Exercise details
Check each line below for the word "used". Then give only how many lines have it.

----- Supplied records

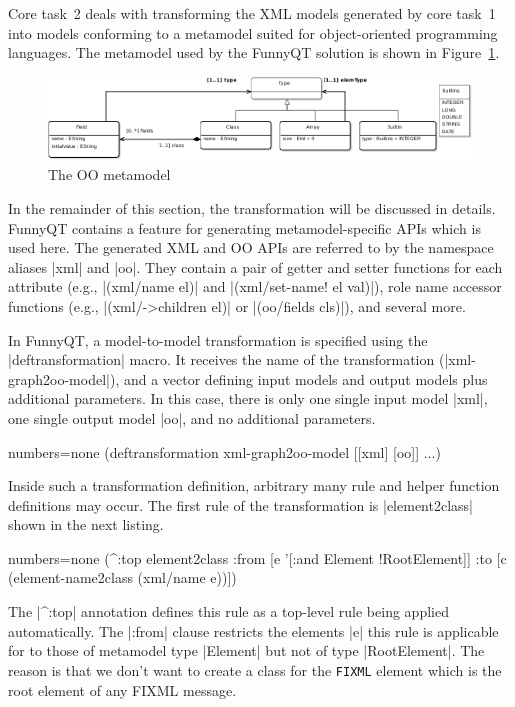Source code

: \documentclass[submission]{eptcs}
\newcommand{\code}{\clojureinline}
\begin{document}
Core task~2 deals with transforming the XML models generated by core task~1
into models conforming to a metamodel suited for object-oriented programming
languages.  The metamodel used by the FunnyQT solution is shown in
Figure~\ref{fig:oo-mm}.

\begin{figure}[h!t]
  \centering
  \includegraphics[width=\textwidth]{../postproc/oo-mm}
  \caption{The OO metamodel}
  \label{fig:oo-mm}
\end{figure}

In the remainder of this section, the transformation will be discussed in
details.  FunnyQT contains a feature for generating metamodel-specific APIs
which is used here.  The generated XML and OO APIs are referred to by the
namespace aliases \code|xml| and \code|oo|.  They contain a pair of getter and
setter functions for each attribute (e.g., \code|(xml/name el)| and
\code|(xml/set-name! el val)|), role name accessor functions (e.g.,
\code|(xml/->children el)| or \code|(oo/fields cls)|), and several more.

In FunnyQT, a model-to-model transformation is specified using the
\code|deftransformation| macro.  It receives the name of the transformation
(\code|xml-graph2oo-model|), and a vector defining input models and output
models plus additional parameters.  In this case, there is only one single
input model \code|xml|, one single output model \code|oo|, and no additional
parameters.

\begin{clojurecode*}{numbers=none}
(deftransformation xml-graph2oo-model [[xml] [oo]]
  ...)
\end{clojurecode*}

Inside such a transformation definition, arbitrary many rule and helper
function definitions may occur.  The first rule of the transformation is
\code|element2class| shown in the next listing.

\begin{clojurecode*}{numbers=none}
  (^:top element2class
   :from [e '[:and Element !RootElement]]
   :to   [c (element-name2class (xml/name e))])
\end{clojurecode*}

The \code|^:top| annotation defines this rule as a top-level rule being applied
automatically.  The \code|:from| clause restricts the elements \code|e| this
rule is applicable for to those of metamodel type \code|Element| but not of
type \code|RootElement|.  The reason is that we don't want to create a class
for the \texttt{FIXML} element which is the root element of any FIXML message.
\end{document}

----------
----- Supplied records

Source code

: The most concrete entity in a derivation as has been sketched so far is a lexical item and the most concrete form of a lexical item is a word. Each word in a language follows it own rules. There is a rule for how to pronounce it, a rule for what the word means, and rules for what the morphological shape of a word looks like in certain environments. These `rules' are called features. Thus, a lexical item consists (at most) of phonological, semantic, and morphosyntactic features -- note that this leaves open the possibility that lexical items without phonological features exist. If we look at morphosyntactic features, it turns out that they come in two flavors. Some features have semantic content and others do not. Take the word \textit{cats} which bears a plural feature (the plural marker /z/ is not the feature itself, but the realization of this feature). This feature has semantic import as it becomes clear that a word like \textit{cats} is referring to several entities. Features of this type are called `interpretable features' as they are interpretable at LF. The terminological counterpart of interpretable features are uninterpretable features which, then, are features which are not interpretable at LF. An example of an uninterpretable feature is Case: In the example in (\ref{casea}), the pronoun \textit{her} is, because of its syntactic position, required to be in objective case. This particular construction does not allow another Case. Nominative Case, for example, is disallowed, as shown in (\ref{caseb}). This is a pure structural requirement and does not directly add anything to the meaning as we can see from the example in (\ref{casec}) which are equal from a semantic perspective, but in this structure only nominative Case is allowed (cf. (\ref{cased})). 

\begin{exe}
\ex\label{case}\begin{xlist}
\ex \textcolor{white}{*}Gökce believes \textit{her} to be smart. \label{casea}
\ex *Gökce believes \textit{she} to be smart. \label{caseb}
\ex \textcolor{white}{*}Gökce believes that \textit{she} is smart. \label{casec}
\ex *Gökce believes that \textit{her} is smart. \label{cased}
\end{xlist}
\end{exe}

----------
----- Supplied records

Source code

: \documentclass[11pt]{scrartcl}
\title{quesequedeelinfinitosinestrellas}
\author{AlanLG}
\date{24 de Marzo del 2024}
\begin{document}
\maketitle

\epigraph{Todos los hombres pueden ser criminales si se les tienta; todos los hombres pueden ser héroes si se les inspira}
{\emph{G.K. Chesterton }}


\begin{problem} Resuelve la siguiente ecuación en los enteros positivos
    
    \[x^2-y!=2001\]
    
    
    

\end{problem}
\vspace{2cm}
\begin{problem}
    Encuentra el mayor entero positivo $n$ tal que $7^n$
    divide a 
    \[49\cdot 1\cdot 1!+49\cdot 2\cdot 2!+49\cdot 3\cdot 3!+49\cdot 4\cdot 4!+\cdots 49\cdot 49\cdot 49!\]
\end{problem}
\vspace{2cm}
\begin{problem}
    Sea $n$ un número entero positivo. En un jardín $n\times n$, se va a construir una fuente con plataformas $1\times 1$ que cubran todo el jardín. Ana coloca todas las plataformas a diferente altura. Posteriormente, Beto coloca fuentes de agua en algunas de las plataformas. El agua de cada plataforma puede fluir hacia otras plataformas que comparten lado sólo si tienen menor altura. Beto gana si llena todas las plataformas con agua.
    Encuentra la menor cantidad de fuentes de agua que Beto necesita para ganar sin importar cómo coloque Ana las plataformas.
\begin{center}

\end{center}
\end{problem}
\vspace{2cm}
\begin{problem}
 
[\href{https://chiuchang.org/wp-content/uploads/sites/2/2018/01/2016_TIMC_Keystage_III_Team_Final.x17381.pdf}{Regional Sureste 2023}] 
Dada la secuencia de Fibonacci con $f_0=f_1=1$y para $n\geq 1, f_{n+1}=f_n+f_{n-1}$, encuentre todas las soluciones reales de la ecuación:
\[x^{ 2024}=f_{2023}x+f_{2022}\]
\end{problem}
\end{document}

----------

Problem solution
2